State by State is the kind of book you can swallow in a gulp, or savor state by state as the mood moves you. It would make a great book club read; if your group is feeling particularly ambitious, pair it up with Travels with Charley, Steinbeck’s 1962 classic.
Sherrill B. (Columbia City, In.)
state by state
what I liked about the book was each author knew about the state he or she was talking about. It was very informative and at the same time reminded me of an illustrated version of John Steinbeck's travels with Charlie and a book by Charles Kuralt about different regions but neither author was from the states about which they talked. I really liked the cartoons of Oregon and Vermont.The photos, in the book also. When friends and I have talked recently about a state I get my book State by State and we read about it. Also I have promised several people they can borrow my book when I am finished and read it. they are very interested in that. I highly recommend this book.
Maria P. (Washington, DC)
So many unique voices make for a fascinating view of these United States of America. And the beautiful descriptions of the land and the people inhabiting the towns and byways lend souls to these states.
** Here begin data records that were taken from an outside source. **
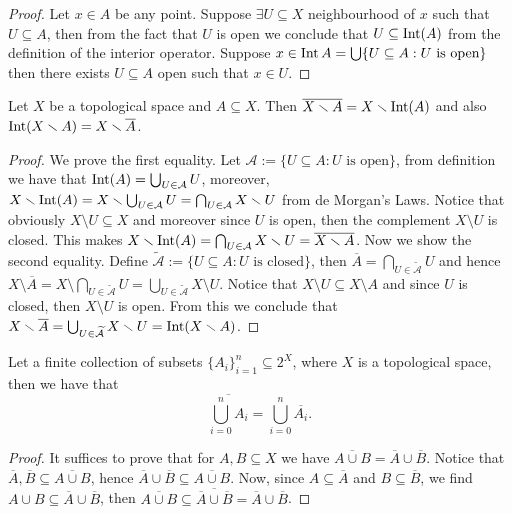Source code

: \begin{proof}
  Let \(x \in A\) be any point. Suppose \(\exists U \subseteq X\) neighbourhood
  of \(x\) such that \(U \subseteq A\), then from the fact that \(U\) is open we
  conclude that \(U \subseteq \operatorname{Int}(A)\) from the definition of the interior
  operator. Suppose \(x \in \operatorname{Int} A = \bigcup \{U \subseteq A : U \text{ is
  open}\}\) then there exists \(U \subseteq A\) open such that \(x \in U\).
\end{proof}

\begin{proposition}
  Let \(X\) be a topological space and \(A \subseteq X\). Then \(\overline{X
  \smallsetminus A} = X \smallsetminus \operatorname{Int}(A)\) and also \(\operatorname{Int}(X \smallsetminus A) =
  X \smallsetminus \overline A\).
\end{proposition}

\begin{proof}
  We prove the first equality. Let \(\mathcal A := \{U \subseteq A : U \text{ is
  open}\}\), from definition we have that \(\operatorname{Int}(A) = \bigcup_{U \in \mathcal A}
  U\), moreover, \(X \smallsetminus \operatorname{Int}(A) = X \smallsetminus \bigcup_{U \in \mathcal A}
  U = \bigcap_{U \in \mathcal A} X \smallsetminus U\) from de Morgan's Laws. Notice
  that obviously \(X \setminus U \subseteq X\) and moreover since \(U\) is open,
  then the complement \(X \setminus U\) is closed. This makes \(X \smallsetminus
  \operatorname{Int}(A) = \bigcap_{U \in \mathcal A} X \smallsetminus U = \overline{X \smallsetminus
  A}\). Now we show the second equality. Define \(\mathcal{\widetilde A} := \{U
  \subseteq A : U \text{ is closed}\}\), then \(\overline A = \bigcap_{U \in
  \mathcal{\widetilde A}} U\) and hence \(X \setminus \overline A = X \setminus
  \bigcap_{U \in \mathcal{\widetilde A}} U = \bigcup_{U \in \mathcal{\widetilde
  A}} X \setminus U\). Notice that \(X\setminus U \subseteq X \setminus A\) and
  since \(U\) is closed, then \(X \setminus U\) is open. From this we conclude
  that \(X \smallsetminus \overline A = \bigcup_{U \in \mathcal{\widetilde A}} X
  \smallsetminus U = \operatorname{Int}(X \smallsetminus A)\).
\end{proof}

\begin{proposition}\label{prop: finite union of closures}
  Let a finite collection of subsets \(\{A_i\}_{i = 1}^n \subseteq 2^X\), where
  \(X\) is a topological space, then we have that
  \[
    \overline{\bigcup_{i = 0}^n A_i} = \bigcup_{i = 0}^n \overline{A_i}.
  \] 
\end{proposition}

\begin{proof}
  It suffices to prove that for \(A, B \subseteq X\) we have \(\overline{A \cup
  B} = \overline A \cup \overline B\). Notice that \(\overline A,
  \overline B \subseteq \overline{A \cup B}\), hence \(\overline A \cup
  \overline B \subseteq \overline{A \cup B}\). Now, since \(A \subseteq
  \overline A\) and \(B \subseteq \overline B\), we find \(A \cup B \subseteq
  \overline A \cup \overline B\), then \(\overline{A \cup B} \subseteq
  \overline{\overline A \cup \overline B} = \overline A \cup \overline B\).
\end{proof}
The sorrow that we may not be caring for the land is very evident in some of the essays, that we might need to tread a little lighter, that the stories of the past might be seen in the present and that the present is a gift and that this book is indeed a gift to us.
Eileen F. (Ephrata, WA)
State by State
State by State, a book with an essay for each state, is a literary work first, and secondly a historical work. Fifty eclectic writers have presented their assigned states with different focuses, i.e. personal, historical, comical, complimentary, and insulting.
If you enjoy the travel writings of Jack Kerouac, John Steinbeck, or Bill Bryson, this is your book. If you enjoy periodicals, such as The New Yorker or the Oxford American, this is your book.
It is a book to place next to your chair, so you can read a chapter every so often. I plan to re-read my copy in that fashion.